### TASK BRIEF
For the entries below, report every line that includes the word "berbentuk".

### DATA LISTING
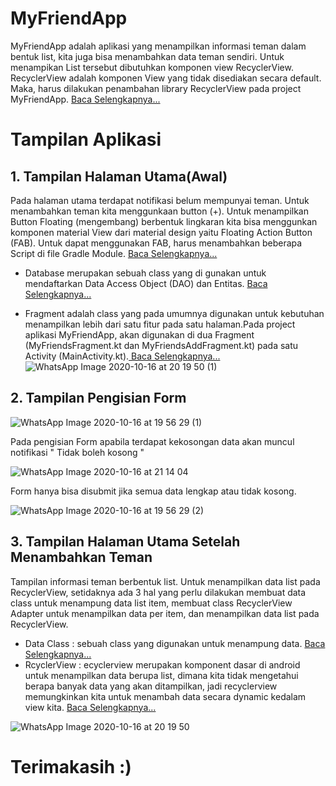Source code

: # MyFriendApp
MyFriendApp adalah aplikasi yang menampilkan informasi teman dalam bentuk list, kita juga bisa menambahkan data teman sendiri.
Untuk menampikan List tersebut dibutuhkan komponen view RecyclerView. RecyclerView adalah komponen View yang tidak disediakan secara default. Maka, harus dilakukan penambahan library RecyclerView pada project MyFriendApp. [ Baca Selengkapnya...](https://developer.android.com/guide/topics/ui/layout/recyclerview?hl=id)

# Tampilan Aplikasi 

## 1. Tampilan Halaman Utama(Awal)
Pada halaman utama terdapat notifikasi belum mempunyai teman. Untuk menambahkan teman kita menggunkaan button (+).
Untuk menampilkan Button Floating (mengembang) berbentuk lingkaran kita bisa menggunkan komponen material View dari material design yaitu Floating Action Button (FAB).
Untuk dapat menggunakan FAB, harus menambahkan beberapa Script di file Gradle Module.  [ Baca Selengkapnya...](https://byjonathanblog.wordpress.com/2018/11/13/floating-action-button-definisi-dan-studi-kasus/)

- Database merupakan sebuah class yang di gunakan untuk mendaftarkan Data Access Object (DAO) dan Entitas. [ Baca Selengkapnya...](https://developer.android.com/training/data-storage/room?hl=id)

- Fragment adalah class yang pada umumnya digunakan untuk kebutuhan menampilkan lebih dari satu fitur pada satu halaman.Pada project aplikasi MyFriendApp, akan 
digunakan di dua Fragment (MyFriendsFragment.kt dan MyFriendsAddFragment.kt) pada satu Activity (MainActivity.kt).[ Baca Selengkapnya...](//www.codepolitan.com/membuat-dan-menggunakan-fragment-59f80eff061a4d)  
![WhatsApp Image 2020-10-16 at 20 19 50 (1)](https://user-images.githubusercontent.com/60412314/96265929-4179c880-0ff0-11eb-9029-821718ce48f2.jpeg)



## 2. Tampilan Pengisian Form

![WhatsApp Image 2020-10-16 at 19 56 29 (1)](https://user-images.githubusercontent.com/60412314/96265917-3de64180-0ff0-11eb-8442-ed019d362df9.jpeg)

Pada pengisian Form apabila terdapat kekosongan data akan muncul notifikasi " Tidak boleh kosong "

![WhatsApp Image 2020-10-16 at 21 14 04](https://user-images.githubusercontent.com/60412314/96269464-9cadba00-0ff4-11eb-9bfd-4d90fd8e970f.jpeg)

Form hanya bisa disubmit jika semua data lengkap atau tidak kosong.

![WhatsApp Image 2020-10-16 at 19 56 29 (2)](https://user-images.githubusercontent.com/60412314/96265901-3888f700-0ff0-11eb-878b-1f98d17fd549.jpeg)



## 3. Tampilan Halaman Utama Setelah Menambahkan Teman

Tampilan informasi teman berbentuk list.
Untuk menampilkan data list pada RecyclerView, setidaknya ada 3 hal yang perlu dilakukan membuat data class untuk menampung data list item, membuat class RecyclerView Adapter untuk menampilkan data per item, dan menampilkan data list pada RecyclerView.
- Data Class : sebuah class yang digunakan untuk menampung data. [ Baca Selengkapnya...](https://medium.com/@yogiwisesa/kotlin-data-class-b2eae1b60751)
- RcyclerView : ecyclerview merupakan komponent dasar di android untuk menampilkan data berupa list, dimana kita tidak mengetahui berapa banyak data yang akan ditampilkan, jadi recyclerview memungkinkan kita untuk menambah data secara dynamic kedalam view kita. [ Baca Selengkapnya...](https://pratamawijaya.com/programming/android-recyclerview-kotlin/)

![WhatsApp Image 2020-10-16 at 20 19 50](https://user-images.githubusercontent.com/60412314/96265943-4474b900-0ff0-11eb-92a1-ff9c8c4114da.jpeg)

# Terimakasih :)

### WRITTEN SOLUTION
Untuk menampilkan Button Floating (mengembang) berbentuk lingkaran kita bisa menggunkan komponen material View dari material design yaitu Floating Action Button (FAB).
Tampilan informasi teman berbentuk list.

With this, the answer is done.